I would recommend a local salvage yard.... But you can order through local Nissan dealer, maybe check local autoparts store.

Its located right beneith your glovebox, has one plug and two screws, fairly simple.

:cheers:


----------



## DominickGT (Aug 28, 2005)

I'll take a look for it tomorrow, thanks for your input!


----------



## sno (Oct 4, 2002)

the local stealership should carry them for around $25-30.


----------



## DominickGT (Aug 28, 2005)

:crazy: = stealership

Thanks but I will try to get it from someone off this board.


----------



## sfsentra (Aug 12, 2005)

DominickGT--

Recently I had the same problem and replaced the resistor (thanks to learning about the solution from this forum, btw). Got it from Rock Auto for $15.97. It was dead simple to do and takes just a minute or two. Hardest part was contorting myself underneath the passenger side dash!

Good luck with yours--it's really nice having some air flowing again...


----------



## DominickGT (Aug 28, 2005)

Great advice! I will try PepBoys tomorrow, I can already see this forum being as helpful to me as www.3si.org/forum has been to me for the last 5 years.


----------



## ricerboy17 (Sep 30, 2004)

DominickGT said:


> Thanks to a member via PM, I need a new blower motor resistor, can anyone suggest where to pick this up, and more importantly, how to install? :loser:


http://www.nissanforums.com/showthread.php?t=82505
thats my kinda write up thingy deal, they are easy and cheap but my car keeps blowin them for some reason...


----------



## 94econobox (Dec 1, 2004)

cleaning this from time to time prolongs life too. The resistor heats up and sits in the blower airflow to cool it. As it gets more dust and crud on it, it loses it's ability to coll off and eventually blows. Just take it out from time to time and wipe down with some rubbing alcohol.


----------



## DominickGT (Aug 28, 2005)

Thanks again everyone for the tips, I really appreciate it. I tried to access this resistor, but of course another distraction... lots of wiring in my way from what appears to be an old hands-free cellphone kit.

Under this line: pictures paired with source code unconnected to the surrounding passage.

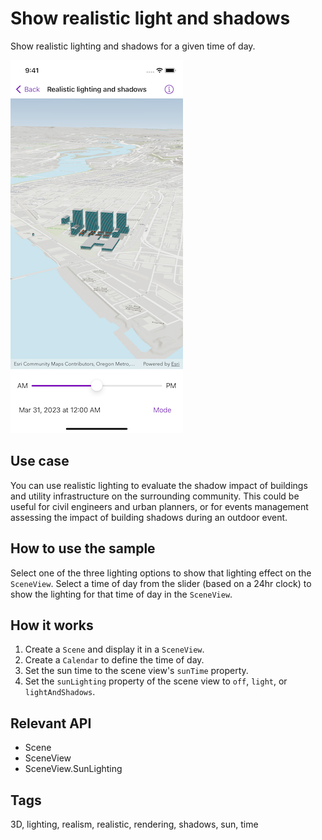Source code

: # Show realistic light and shadows

Show realistic lighting and shadows for a given time of day.

![Image of show realistic light and shadows](show-realistic-light-and-shadows.png)

## Use case

You can use realistic lighting to evaluate the shadow impact of buildings and utility infrastructure on the surrounding community. This could be useful for civil engineers and urban planners, or for events management assessing the impact of building shadows during an outdoor event.

## How to use the sample

Select one of the three lighting options to show that lighting effect on the `SceneView`. Select a time of day from the slider (based on a 24hr clock) to show the lighting for that time of day in the `SceneView`.

## How it works

1. Create a `Scene` and display it in a `SceneView`.
2. Create a `Calendar` to define the time of day.
3. Set the sun time to the scene view's `sunTime` property.
4. Set the `sunLighting` property of the scene view to `off`, `light`, or `lightAndShadows`.

## Relevant API

* Scene
* SceneView
* SceneView.SunLighting

## Tags

3D, lighting, realism, realistic, rendering, shadows, sun, time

Took me an hour to pull all these wires correctly (learned from yanking wires the hard way on my 92 3000GT SL )

I'll get to this resistor sometime...

other things I have noticed and must replace:
-Water Pump (crap!)
AC system does not work at all, and I have no clue how to test the parts, I do not hear the compressor turn on, checked the relays and fuses (appear OK), so I guess AC compressor will come after I replace the water pump 

Any comments in regards to these will also be appreciated. 

I'm taking my time with the fixes, and to this point have pulled probably 5 pounds of unnecessary wiring. (I would hate to replace things only to find faulty wiring as the problem)


----------



## blackmaxima88 (Mar 20, 2005)

just some random input about your A/C.... I think (could be wrong) but I'm pretty sure there's a safety cutoff that disables the compressor if the refrigerant (R-134a) is low, so that there isn't any damage. I understand that winter is coming up and that the price of R-134a has shot up in the past year or so, but it's worth getting a $5 gauge and checking it. a recharge kit with the adaptor, gauge, and refrigerant/lube mix usually runs between $20-25. I had a problem with my 94 XE with the A/C cutting in and out intermittently, and after adding refrigerant to the low-side port, I have icicles hanging from the ceiling after about 5 minutes.

Dan


----------



## B13boy (Dec 16, 2004)

Nissanparts2u.com is a good place to buy Factory Parts for a low price!


----------



## B13boy (Dec 16, 2004)

blackmaxima88 said:


> ...if the refrigerant (R-134a) is low, so that there isn't any damage. I understand that winter is coming up and that the price of R-134a has shot up in the past year or so, but it's worth getting a $5 gauge and checking it...
> Dan


I am pretty sure that this car should have R12 in it... unless it has been retrofitted. My 1992 Sentra has R12(about $50/lb) but you can check it yourself. Usually the R12 systems have small "bicycle" type valves on the A/C lines, and the R134A(about $25/lb) valves are larger and don't look like "bicycle" type valves.


----------